Tuesday, 16 December 2014: 12:05 PM
Lewis John McGibbney1, Karl Rittger2, Thomas H Painter3, David Selkowitz4, Chris A Mattmann3 and Paul Ramirez5, (1)Jet Propulsion Laboratory, California Institute of Technology, Pasadena, CA, United States, (2)National Snow and Ice Data Center, Boulder, CO, United States, (3)NASA Jet Propulsion Laboratory, Pasadena, CA, United States, (4)USGS Alaska Science Center, Anchorage, AK, United States, (5)Jet Propulsion Laboratory, Pasadena, CA, United States
Abstract:
As part of a JPL-USGS collaboration to expand distribution of essential climate variables (ECV) to include on-demand fractional snow cover we describe our experience and implementation of a shift towards the use of NVIDIA’s CUDA® parallel computing platform and programming model. In particular the on-demand aspect of this work involves the improvement (via faster processing and a reduction in overall running times) for determination of fractional snow-covered area (fSCA) from Landsat TM/ETM+.

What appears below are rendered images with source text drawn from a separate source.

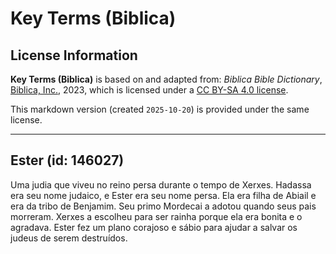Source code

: # Key Terms (Biblica)

## License Information

**Key Terms (Biblica)** is based on and adapted from: _Biblica Bible Dictionary_, [Biblica, Inc.](https://www.biblica.com/), 2023, which is licensed under a [CC BY-SA 4.0 license](https://creativecommons.org/licenses/by-sa/4.0/legalcode.en).

This markdown version (created `2025-10-20`) is provided under the same license.



--------------------------------

## Ester (id: 146027)

Uma judia que viveu no reino persa durante o tempo de Xerxes. Hadassa era seu nome judaico, e Ester era seu nome persa. Ela era filha de Abiail e era da tribo de Benjamim. Seu primo Mordecai a adotou quando seus pais morreram. Xerxes a escolheu para ser rainha porque ela era bonita e o agradava. Ester fez um plano corajoso e sábio para ajudar a salvar os judeus de serem destruídos.



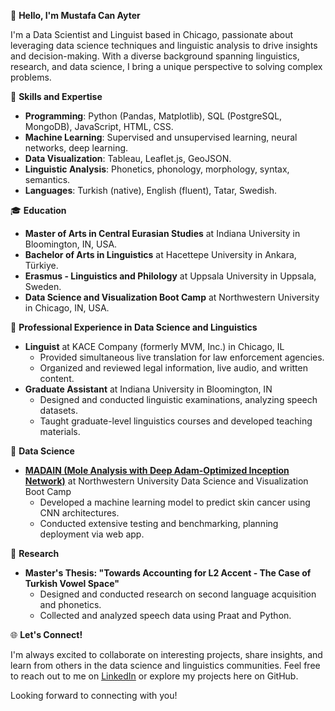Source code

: 👋 **Hello, I'm Mustafa Can Ayter**

I'm a Data Scientist and Linguist based in Chicago, passionate about leveraging data science techniques and linguistic analysis to drive insights and decision-making. With a diverse background spanning linguistics, research, and data science, I bring a unique perspective to solving complex problems.

🌟 **Skills and Expertise**

- **Programming**: Python (Pandas, Matplotlib), SQL (PostgreSQL, MongoDB), JavaScript, HTML, CSS.
- **Machine Learning**: Supervised and unsupervised learning, neural networks, deep learning.
- **Data Visualization**: Tableau, Leaflet.js, GeoJSON.
- **Linguistic Analysis**: Phonetics, phonology, morphology, syntax, semantics.
- **Languages**: Turkish (native), English (fluent), Tatar, Swedish.

🎓 **Education**

- **Master of Arts in Central Eurasian Studies** at Indiana University in Bloomington, IN, USA.
- **Bachelor of Arts in Linguistics** at Hacettepe University in Ankara, Türkiye.
- **Erasmus - Linguistics and Philology** at Uppsala University in Uppsala, Sweden.
- **Data Science and Visualization Boot Camp** at Northwestern University in Chicago, IN, USA.

💼 **Professional Experience in Data Science and Linguistics**

- **Linguist** at KACE Company (formerly MVM, Inc.) in Chicago, IL
  * Provided simultaneous live translation for law enforcement agencies.
  * Organized and reviewed legal information, live audio, and written content.
- **Graduate Assistant** at Indiana University in Bloomington, IN
  * Designed and conducted linguistic examinations, analyzing speech datasets.
  * Taught graduate-level linguistics courses and developed teaching materials.

🚀 **Data Science**

- **[MADAIN (Mole Analysis with Deep Adam-Optimized Inception Network)](https://github.com/mustafacanayter/MADAIN)** at Northwestern University Data Science and Visualization Boot Camp
  * Developed a machine learning model to predict skin cancer using CNN architectures.
  * Conducted extensive testing and benchmarking, planning deployment via web app.

🔬 **Research**

- **Master's Thesis: "Towards Accounting for L2 Accent - The Case of Turkish Vowel Space"** 
  * Designed and conducted research on second language acquisition and phonetics.
  * Collected and analyzed speech data using Praat and Python.

🌐 **Let's Connect!**

I'm always excited to collaborate on interesting projects, share insights, and learn from others in the data science and linguistics communities. Feel free to reach out to me on [LinkedIn](https://www.linkedin.com/in/mustafacanayter/) or explore my projects here on GitHub.

Looking forward to connecting with you!
<!---
mustafacanayter/mustafacanayter is a ✨ special ✨ repository because its `README.md` (this file) appears on your GitHub profile.
You can click the Preview link to take a look at your changes.
--->
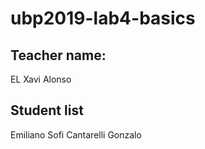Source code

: # ubp2019-lab4-basics
## Teacher name:
EL Xavi Alonso
## Student list
Emiliano
Sofi Cantarelli
Gonzalo
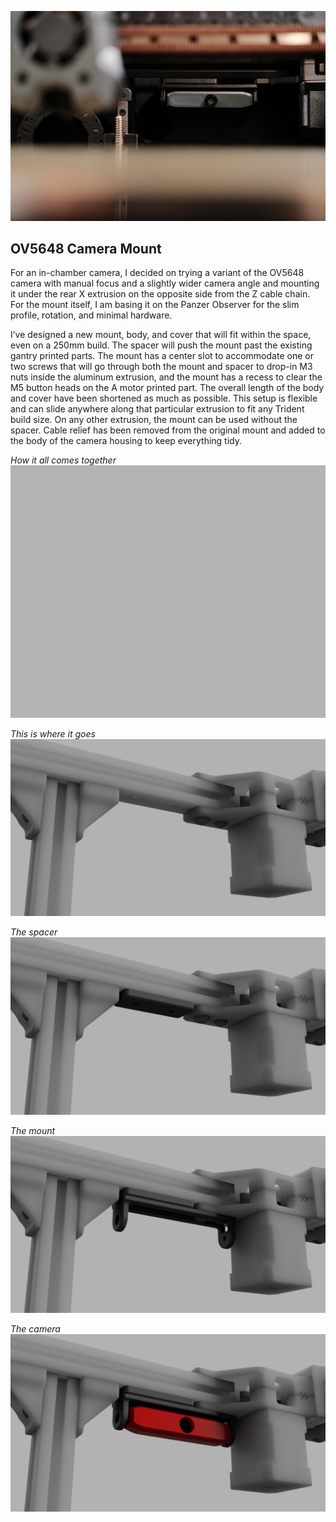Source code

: ![OV5648 Camera Mount](Images/voron-trident-camera-mount-1.jpg)

## OV5648 Camera Mount

For an in-chamber camera, I decided on trying a variant of the OV5648 camera with manual focus and a slightly wider camera angle and mounting it under the rear X extrusion on the opposite side from the Z cable chain. For the mount itself, I am basing it on the Panzer Observer for the slim profile, rotation, and minimal hardware.

I’ve designed a new mount, body, and cover that will fit within the space, even on a 250mm build. The spacer will push the mount past the existing gantry printed parts. The mount has a center slot to accommodate one or two screws that will go through both the mount and spacer to drop-in M3 nuts inside the aluminum extrusion, and the mount has a recess to clear the M5 button heads on the A motor printed part. The overall length of the body and cover have been shortened as much as possible. This setup is flexible and can slide anywhere along that particular extrusion to fit any Trident build size. On any other extrusion, the mount can be used without the spacer. Cable relief has been removed from the original mount and added to the body of the camera housing to keep everything tidy.

_How it all comes together_
![Assembly](Images/OV5648_mount.gif)

_This is where it goes_
![Location of install](Images/1_location.png)

_The spacer_
![Spacer](Images/2_spacer.png)

_The mount_
![Mount](Images/3_mount.png)

_The camera_
![Camera body and cover](Images/4_cover.png)
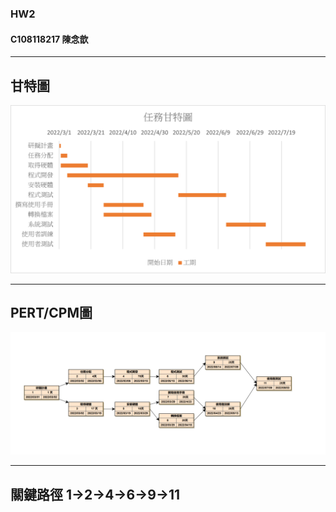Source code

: ### HW2
#### C108118217 陳念歆
****
## 甘特圖
![甘特圖](hw2甘特圖.png "甘特圖")
****
## PERT/CPM圖
![PERT/CPM](1633961039722.jpg "PERT/CPM圖")
****
## 關鍵路徑 1->2->4->6->9->11
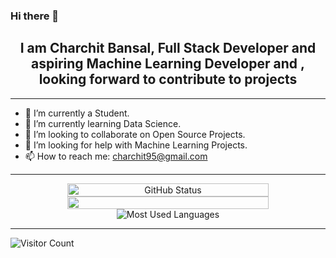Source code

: ### Hi there 👋

<h2 align="center"> I am Charchit Bansal, Full Stack Developer and aspiring Machine Learning Developer and , looking forward to contribute to projects</h2>

_______________
- 🔭 I’m currently a Student.
- 🌱 I’m currently learning Data Science.
- 👯 I’m looking to collaborate on Open Source Projects.
- 🤔 I’m looking for help with Machine Learning Projects.
- 📫 How to reach me: charchit95@gmail.com

_______________

<p align="center" style="display: flex; flex-direction: column; align-items: center; justify-content: center; width: 100%">
<img width="80%" src="https://github-readme-stats.vercel.app/api?username=charchit95&show_icons=true&theme=radical&hide=stars&count_private=true" alt="GitHub Status"/>
<img width="80%" src="https://github-readme-streak-stats.herokuapp.com?user=charchit95&theme=radical&hide_border=true&date_format=M%20j%5B%2C%20Y%5D" >
<img src = "https://github-readme-stats.vercel.app/api/top-langs/?username=charchit95&show_icons=true&layout=compact&theme=radical" alt="Most Used Languages">
</p>

_______________

![Visitor Count](https://profile-counter.glitch.me/charchit95/count.svg)
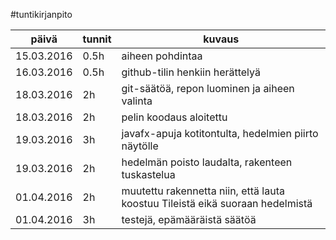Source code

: ﻿#tuntikirjanpito

päivä | tunnit | kuvaus
------------------ | ------ | ----------------------
15.03.2016 | 0.5h | aiheen pohdintaa
16.03.2016 | 0.5h | github-tilin henkiin herättelyä
18.03.2016 | 2h | git-säätöä, repon luominen ja aiheen valinta
18.03.2016 | 2h | pelin koodaus aloitettu
19.03.2016 | 3h | javafx-apuja kotitontulta, hedelmien piirto näytölle
19.03.2016 | 2h | hedelmän poisto laudalta, rakenteen tuskastelua
01.04.2016 | 2h | muutettu rakennetta niin, että lauta koostuu Tileistä eikä suoraan hedelmistä
01.04.2016 | 3h | testejä, epämääräistä säätöä
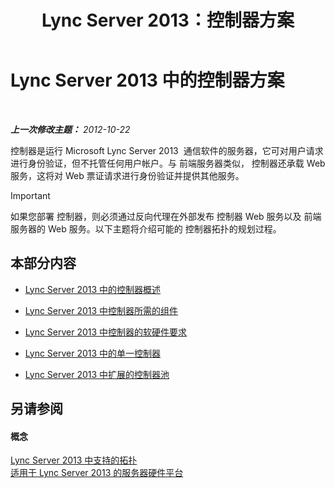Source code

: ﻿---
title: Lync Server 2013：控制器方案
TOCTitle: 控制器方案
ms:assetid: d2cf384a-0860-4779-80ce-cba2543be322
ms:mtpsurl: https://technet.microsoft.com/zh-cn/library/Gg398908(v=OCS.15)
ms:contentKeyID: 49314346
ms.date: 07/21/2017
mtps_version: v=OCS.15
ms.translationtype: HT
---

# Lync Server 2013 中的控制器方案

 

_**上一次修改主题：** 2012-10-22_

控制器是运行 Microsoft Lync Server 2013  通信软件的服务器，它可对用户请求进行身份验证，但不托管任何用户帐户。与 前端服务器类似， 控制器还承载 Web 服务，这将对 Web 票证请求进行身份验证并提供其他服务。

> [!IMPORTANT]
> 如果您部署 控制器，则必须通过反向代理在外部发布 控制器 Web 服务以及 前端服务器的 Web 服务。以下主题将介绍可能的 控制器拓扑的规划过程。


## 本部分内容

  - [Lync Server 2013 中的控制器概述](lync-server-2013-overview-of-the-director.md)

  - [Lync Server 2013 中控制器所需的组件](lync-server-2013-components-required-for-the-director.md)

  - [Lync Server 2013 中控制器的软硬件要求](lync-server-2013-hardware-and-software-requirements-for-the-director.md)

  - [Lync Server 2013 中的单一控制器](lync-server-2013-single-director.md)

  - [Lync Server 2013 中扩展的控制器池](lync-server-2013-scaled-director-pool.md)

## 另请参阅

#### 概念

[Lync Server 2013 中支持的拓扑](lync-server-2013-supported-topologies.md)  
[适用于 Lync Server 2013 的服务器硬件平台](lync-server-2013-server-hardware-platforms.md)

Our observations indicate that processing tasks associated with remote sensing including the Snow Covered Area and Grain Size Model (SCAG) when applied to MODIS or LANDSAT TM/ETM+ are computationally intensive processes. We believe the shift to the CUDA programming paradigm represents a significant improvement in the ability to more quickly assert the outcomes of such activities. We use the TMSCAG model as our subject to highlight this argument. We do this by describing how we can ingest a LANDSAT surface reflectance image (typically provided in HDF format), perform spectral mixture analysis to produce land cover fractions including snow, vegetation and rock/soil whilst greatly reducing running time for such tasks.

Within the scope of this work we first document the original workflow used to assert fSCA for Landsat TM and it’s primary shortcomings. We then introduce the logic and justification behind the switch to the CUDA paradigm for running single as well as batch jobs on the GPU in order to achieve parallel processing. Finally we share lessons learned from the implementation of myriad of existing algorithms to a single set of code in a single target language as well as benefits this ultimately provides scientists at the USGS.